# [Assignment]
Could you copy each line of the entries that contains "dnrutil"?
━━━━━━
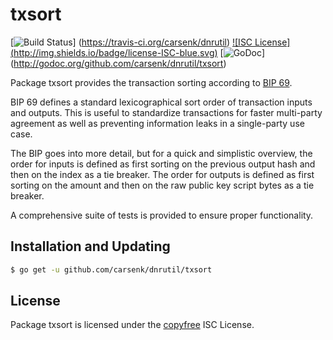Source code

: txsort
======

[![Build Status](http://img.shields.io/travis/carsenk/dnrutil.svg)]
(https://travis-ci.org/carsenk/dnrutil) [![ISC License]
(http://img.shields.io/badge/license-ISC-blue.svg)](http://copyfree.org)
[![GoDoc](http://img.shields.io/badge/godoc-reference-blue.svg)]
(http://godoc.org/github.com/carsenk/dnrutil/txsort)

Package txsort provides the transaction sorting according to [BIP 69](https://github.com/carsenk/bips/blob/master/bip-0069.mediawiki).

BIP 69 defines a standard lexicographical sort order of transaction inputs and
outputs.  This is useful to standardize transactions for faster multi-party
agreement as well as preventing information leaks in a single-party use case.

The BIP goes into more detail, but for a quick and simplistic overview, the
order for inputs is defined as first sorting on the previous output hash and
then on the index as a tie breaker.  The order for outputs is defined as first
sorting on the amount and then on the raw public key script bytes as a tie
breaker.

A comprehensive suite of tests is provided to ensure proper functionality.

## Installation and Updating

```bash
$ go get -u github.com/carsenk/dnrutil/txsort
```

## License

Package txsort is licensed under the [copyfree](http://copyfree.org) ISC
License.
━━━━━━
# [Exercise output]
[![Build Status](http://img.shields.io/travis/carsenk/dnrutil.svg)]
(https://travis-ci.org/carsenk/dnrutil) [![ISC License]
(http://godoc.org/github.com/carsenk/dnrutil/txsort)
$ go get -u github.com/carsenk/dnrutil/txsort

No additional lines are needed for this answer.